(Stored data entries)

═══

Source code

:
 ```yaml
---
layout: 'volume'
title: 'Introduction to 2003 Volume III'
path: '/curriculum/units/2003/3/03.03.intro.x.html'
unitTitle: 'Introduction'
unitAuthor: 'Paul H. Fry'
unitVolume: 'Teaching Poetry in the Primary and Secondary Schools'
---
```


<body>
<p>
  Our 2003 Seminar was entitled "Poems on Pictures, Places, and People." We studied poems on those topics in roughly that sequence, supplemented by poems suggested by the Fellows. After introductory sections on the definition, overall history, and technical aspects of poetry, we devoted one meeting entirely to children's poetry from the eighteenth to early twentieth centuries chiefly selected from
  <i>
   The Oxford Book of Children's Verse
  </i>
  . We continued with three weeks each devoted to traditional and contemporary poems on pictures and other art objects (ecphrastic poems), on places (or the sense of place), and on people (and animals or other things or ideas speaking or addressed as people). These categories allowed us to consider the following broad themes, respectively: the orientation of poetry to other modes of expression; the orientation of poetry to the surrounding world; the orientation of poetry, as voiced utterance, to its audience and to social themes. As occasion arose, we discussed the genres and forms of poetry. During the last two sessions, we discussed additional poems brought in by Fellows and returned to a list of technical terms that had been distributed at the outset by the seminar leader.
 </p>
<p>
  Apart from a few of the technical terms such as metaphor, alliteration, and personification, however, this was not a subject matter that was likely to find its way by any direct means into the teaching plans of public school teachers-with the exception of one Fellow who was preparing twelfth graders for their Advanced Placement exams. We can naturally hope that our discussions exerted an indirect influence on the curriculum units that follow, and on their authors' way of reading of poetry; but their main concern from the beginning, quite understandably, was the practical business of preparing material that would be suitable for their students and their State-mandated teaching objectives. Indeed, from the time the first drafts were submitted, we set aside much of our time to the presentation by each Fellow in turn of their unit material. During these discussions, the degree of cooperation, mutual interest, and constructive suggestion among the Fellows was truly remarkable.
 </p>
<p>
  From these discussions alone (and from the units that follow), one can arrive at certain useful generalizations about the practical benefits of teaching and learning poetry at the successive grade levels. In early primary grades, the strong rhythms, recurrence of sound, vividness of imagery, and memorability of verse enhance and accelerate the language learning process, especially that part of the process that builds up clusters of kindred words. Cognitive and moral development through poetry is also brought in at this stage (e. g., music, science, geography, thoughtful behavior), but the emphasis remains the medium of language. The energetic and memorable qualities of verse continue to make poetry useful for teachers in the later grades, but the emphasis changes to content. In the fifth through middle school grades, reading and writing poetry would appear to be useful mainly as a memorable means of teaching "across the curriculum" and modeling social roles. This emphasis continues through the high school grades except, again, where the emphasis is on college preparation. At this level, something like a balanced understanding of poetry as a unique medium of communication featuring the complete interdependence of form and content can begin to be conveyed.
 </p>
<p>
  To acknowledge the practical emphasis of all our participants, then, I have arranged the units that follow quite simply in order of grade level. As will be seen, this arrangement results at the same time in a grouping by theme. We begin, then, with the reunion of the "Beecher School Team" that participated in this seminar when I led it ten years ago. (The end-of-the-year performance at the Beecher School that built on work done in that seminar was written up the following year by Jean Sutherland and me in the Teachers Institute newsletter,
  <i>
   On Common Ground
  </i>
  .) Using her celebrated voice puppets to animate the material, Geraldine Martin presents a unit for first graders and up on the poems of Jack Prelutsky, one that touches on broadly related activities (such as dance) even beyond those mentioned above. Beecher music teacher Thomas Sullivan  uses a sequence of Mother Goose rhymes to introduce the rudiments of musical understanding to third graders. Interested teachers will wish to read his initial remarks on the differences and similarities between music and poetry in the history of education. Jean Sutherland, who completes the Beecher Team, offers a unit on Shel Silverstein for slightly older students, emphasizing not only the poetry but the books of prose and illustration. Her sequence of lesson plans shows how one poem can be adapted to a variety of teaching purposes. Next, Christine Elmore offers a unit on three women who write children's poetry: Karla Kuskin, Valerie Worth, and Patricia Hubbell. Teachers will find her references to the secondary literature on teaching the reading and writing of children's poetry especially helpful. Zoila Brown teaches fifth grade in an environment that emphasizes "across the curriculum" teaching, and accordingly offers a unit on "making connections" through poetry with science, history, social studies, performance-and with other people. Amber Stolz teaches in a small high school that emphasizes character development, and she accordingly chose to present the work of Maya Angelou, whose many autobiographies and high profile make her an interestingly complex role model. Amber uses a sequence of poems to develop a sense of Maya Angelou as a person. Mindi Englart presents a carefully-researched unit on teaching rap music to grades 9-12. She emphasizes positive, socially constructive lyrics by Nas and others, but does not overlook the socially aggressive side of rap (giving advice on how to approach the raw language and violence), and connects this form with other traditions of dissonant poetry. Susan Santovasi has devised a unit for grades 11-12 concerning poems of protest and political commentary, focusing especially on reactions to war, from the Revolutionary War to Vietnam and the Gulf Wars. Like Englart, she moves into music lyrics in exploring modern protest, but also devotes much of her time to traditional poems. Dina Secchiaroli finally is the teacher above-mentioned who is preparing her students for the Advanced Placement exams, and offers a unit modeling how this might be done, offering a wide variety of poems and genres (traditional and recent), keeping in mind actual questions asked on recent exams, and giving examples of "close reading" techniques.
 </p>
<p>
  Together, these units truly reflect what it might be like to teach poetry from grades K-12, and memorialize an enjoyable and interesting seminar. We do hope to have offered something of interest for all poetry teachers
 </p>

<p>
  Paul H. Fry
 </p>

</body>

═══

Exercise requirements: Exact copies of all the entries above are to be printed.

Response for this exercise:
Source code

:
 ```yaml
---
layout: 'volume'
title: 'Introduction to 2003 Volume III'
path: '/curriculum/units/2003/3/03.03.intro.x.html'
unitTitle: 'Introduction'
unitAuthor: 'Paul H. Fry'
unitVolume: 'Teaching Poetry in the Primary and Secondary Schools'
---
```


<body>
<p>
  Our 2003 Seminar was entitled "Poems on Pictures, Places, and People." We studied poems on those topics in roughly that sequence, supplemented by poems suggested by the Fellows. After introductory sections on the definition, overall history, and technical aspects of poetry, we devoted one meeting entirely to children's poetry from the eighteenth to early twentieth centuries chiefly selected from
  <i>
   The Oxford Book of Children's Verse
  </i>
  . We continued with three weeks each devoted to traditional and contemporary poems on pictures and other art objects (ecphrastic poems), on places (or the sense of place), and on people (and animals or other things or ideas speaking or addressed as people). These categories allowed us to consider the following broad themes, respectively: the orientation of poetry to other modes of expression; the orientation of poetry to the surrounding world; the orientation of poetry, as voiced utterance, to its audience and to social themes. As occasion arose, we discussed the genres and forms of poetry. During the last two sessions, we discussed additional poems brought in by Fellows and returned to a list of technical terms that had been distributed at the outset by the seminar leader.
 </p>
<p>
  Apart from a few of the technical terms such as metaphor, alliteration, and personification, however, this was not a subject matter that was likely to find its way by any direct means into the teaching plans of public school teachers-with the exception of one Fellow who was preparing twelfth graders for their Advanced Placement exams. We can naturally hope that our discussions exerted an indirect influence on the curriculum units that follow, and on their authors' way of reading of poetry; but their main concern from the beginning, quite understandably, was the practical business of preparing material that would be suitable for their students and their State-mandated teaching objectives. Indeed, from the time the first drafts were submitted, we set aside much of our time to the presentation by each Fellow in turn of their unit material. During these discussions, the degree of cooperation, mutual interest, and constructive suggestion among the Fellows was truly remarkable.
 </p>
<p>
  From these discussions alone (and from the units that follow), one can arrive at certain useful generalizations about the practical benefits of teaching and learning poetry at the successive grade levels. In early primary grades, the strong rhythms, recurrence of sound, vividness of imagery, and memorability of verse enhance and accelerate the language learning process, especially that part of the process that builds up clusters of kindred words. Cognitive and moral development through poetry is also brought in at this stage (e. g., music, science, geography, thoughtful behavior), but the emphasis remains the medium of language. The energetic and memorable qualities of verse continue to make poetry useful for teachers in the later grades, but the emphasis changes to content. In the fifth through middle school grades, reading and writing poetry would appear to be useful mainly as a memorable means of teaching "across the curriculum" and modeling social roles. This emphasis continues through the high school grades except, again, where the emphasis is on college preparation. At this level, something like a balanced understanding of poetry as a unique medium of communication featuring the complete interdependence of form and content can begin to be conveyed.
 </p>
<p>
  To acknowledge the practical emphasis of all our participants, then, I have arranged the units that follow quite simply in order of grade level. As will be seen, this arrangement results at the same time in a grouping by theme. We begin, then, with the reunion of the "Beecher School Team" that participated in this seminar when I led it ten years ago. (The end-of-the-year performance at the Beecher School that built on work done in that seminar was written up the following year by Jean Sutherland and me in the Teachers Institute newsletter,
  <i>
   On Common Ground
  </i>
  .) Using her celebrated voice puppets to animate the material, Geraldine Martin presents a unit for first graders and up on the poems of Jack Prelutsky, one that touches on broadly related activities (such as dance) even beyond those mentioned above. Beecher music teacher Thomas Sullivan  uses a sequence of Mother Goose rhymes to introduce the rudiments of musical understanding to third graders. Interested teachers will wish to read his initial remarks on the differences and similarities between music and poetry in the history of education. Jean Sutherland, who completes the Beecher Team, offers a unit on Shel Silverstein for slightly older students, emphasizing not only the poetry but the books of prose and illustration. Her sequence of lesson plans shows how one poem can be adapted to a variety of teaching purposes. Next, Christine Elmore offers a unit on three women who write children's poetry: Karla Kuskin, Valerie Worth, and Patricia Hubbell. Teachers will find her references to the secondary literature on teaching the reading and writing of children's poetry especially helpful. Zoila Brown teaches fifth grade in an environment that emphasizes "across the curriculum" teaching, and accordingly offers a unit on "making connections" through poetry with science, history, social studies, performance-and with other people. Amber Stolz teaches in a small high school that emphasizes character development, and she accordingly chose to present the work of Maya Angelou, whose many autobiographies and high profile make her an interestingly complex role model. Amber uses a sequence of poems to develop a sense of Maya Angelou as a person. Mindi Englart presents a carefully-researched unit on teaching rap music to grades 9-12. She emphasizes positive, socially constructive lyrics by Nas and others, but does not overlook the socially aggressive side of rap (giving advice on how to approach the raw language and violence), and connects this form with other traditions of dissonant poetry. Susan Santovasi has devised a unit for grades 11-12 concerning poems of protest and political commentary, focusing especially on reactions to war, from the Revolutionary War to Vietnam and the Gulf Wars. Like Englart, she moves into music lyrics in exploring modern protest, but also devotes much of her time to traditional poems. Dina Secchiaroli finally is the teacher above-mentioned who is preparing her students for the Advanced Placement exams, and offers a unit modeling how this might be done, offering a wide variety of poems and genres (traditional and recent), keeping in mind actual questions asked on recent exams, and giving examples of "close reading" techniques.
 </p>
<p>
  Together, these units truly reflect what it might be like to teach poetry from grades K-12, and memorialize an enjoyable and interesting seminar. We do hope to have offered something of interest for all poetry teachers
 </p>

<p>
  Paul H. Fry
 </p>

</body>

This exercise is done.